Malam itu aku berjalan pulang dari stasiun KRL di Klender. Aku berjalan terus ke rumah sepupuku dan singgah di warung kopi sebentar karena ada televisi kecil yang menayangkan Piala AFF. Seperti biasa, para penonton yang mungkin juga terpengaruh rasa lelah karena pekerjaan kerah putih dan birunya, yang warnanya melebur menjadi satu, layaknya puntung rokok mereka yang saling menabrak di satu asbak. Mereka mengeluh sesaat setelah seorang bek kanan yang kemarin berteriak di depan seorang pemain Singapura yang malang gagal menghalau lari dari si kerdil nomor 18 itu. Seketika umpatan yang nampaknya terbesit di kesadaran kolektif masyarakat mulai terdengar.

Gimana mau main di Piala Dunia? Pemain aja ngos-ngosan! //…. ah, sepak bola Indonesia ga maju-maju, pemainnya aja gabisa ngumpan! // Sebenarnya kalo fisik kita dibenerin sepak bola Indonesia bisa maju seperti negara Asia lainnya!

Saya, dalam hati, masih kurang sreg dengan sifat beberapa orang di sekitar saya yang sering melakukan proyeksi dari kekesalan mereka tentang kehidupan dan negeri ini — mungkin juga teman-teman yang sering mengikutsertakan dirinya bersama kelompok suporter atau spektator sepak bola. Sepak bola, layaknya hidup dan kebijakan pemerintah, merupakan sasaran dari emosi manusiawi, menipiskan garis antara rasionalitas manusia yang berkembang dari kemampuannya untuk memanipulasi batu dan memasak masakan mentah dengan insting hewani yang mendekatkan kita dengan bahaya fiktif yang kita — serta lingkungan kita ciptakan.

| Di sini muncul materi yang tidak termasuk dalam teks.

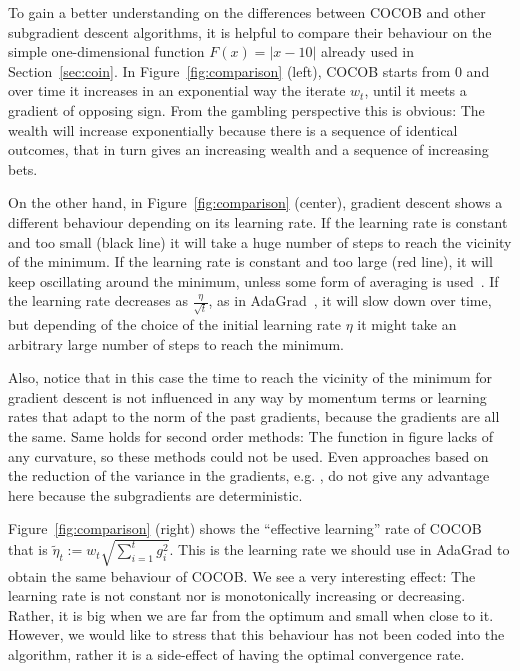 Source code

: \documentclass{article}
\begin{document}
To gain a better understanding on the differences between COCOB and other subgradient descent algorithms, it is helpful 
to compare their behaviour on the simple one-dimensional function $F(x)=|x-10|$ already used in Section~\ref{sec:coin}. 
In Figure~\ref{fig:comparison} (left), COCOB starts from 0 and over time it increases in an exponential way 
the iterate $w_t$, until it meets a gradient of opposing sign. From the gambling perspective this is obvious: 
The wealth will increase exponentially because there is a sequence of identical outcomes, that in turn gives 
an increasing wealth and a sequence of increasing bets. 

On the other hand, in Figure~\ref{fig:comparison} (center), gradient descent shows a different behaviour depending on its learning rate. If the learning rate is constant and too small 
(black line) it will take a huge number of steps to reach the vicinity of the minimum. If the learning rate 
is constant and too large (red line), it will keep oscillating around the minimum, unless some form of 
averaging is used~\citep{Zhang04}. If the learning rate decreases as $\tfrac{\eta}{\sqrt{t}}$, as in 
AdaGrad~\citep{DuchiHS11}, it will slow down over time, but depending of the choice of the initial learning 
rate $\eta$ it might take an arbitrary large number of steps to reach the minimum.

Also, notice that in this case the time to reach the vicinity of the minimum for gradient descent is not influenced 
in any way by momentum terms or learning rates that adapt to the norm of the past gradients, because 
the gradients are all the same. Same holds for second order methods: The function in figure lacks of 
any curvature, so these methods could not be used. Even approaches based on the reduction of the variance 
in the gradients, e.g. \citep{JohnsonZ13}, do not give any advantage here because the subgradients are 
deterministic.

Figure~\ref{fig:comparison} (right) shows the ``effective learning'' rate of COCOB that is 
$\tilde{\eta}_t := w_t \sqrt{\sum_{i=1}^t g_i^2}$. This is the learning rate we should use in 
AdaGrad to obtain the same behaviour of COCOB. We see a very interesting effect: The learning rate 
is not constant nor is monotonically increasing or decreasing. Rather, it is big when we are far 
from the optimum and small when close to it. However, we would like to stress that this behaviour 
has not been coded into the algorithm, rather it is a side-effect of having the optimal convergence rate.
\end{document}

Ketidaksukaan saya terhadap heuristik — sebenarnya juga termasuk dari sifat buruk saya yang dulu selalu berlari dari insting manusiawi — disebabkan oleh beberapa orang yang terbuai akan jawaban cepat dari masalah-masalah yang mereka hadapi dari kehidupan mereka. Pemerintah melakukan kesalahan bertubi-tubi selama masa jabatannya? Pilih pemerintahan baru dengan janji yang sudah kita dengar berkali-kali sebelumnya, namun menggunakan jurus yang lebih jitu agar kita tidak terbodohi. Merasa sedih dan murung setiap hari? Mari kita melakukan self-healing, gratifikasi instan seperti makanan, liburan, dan — kejutan — apa saja yang ditawarkan oleh industri sebagai jalan keluar dari permasalahan kita, yang tentu saja (tentu saja!) tidak diniatkan untuk menggerakkan roda keuntungan mereka. Hal ini juga meracuni sepak bola. Tiga pertandingan tanpa kemenangan dan pelatih belum sempat mengimplementasikan model permainannya dengan baik di lapangan? Pecat dia, meskipun dia sudah membawa tim ini keluar dari zona degradasi! Timnas kocar-kacir di tengah lapangan gara-gara musuh? Ini salah fisik, salah kita kebanyakan makan nasi bungkus setelah latihan!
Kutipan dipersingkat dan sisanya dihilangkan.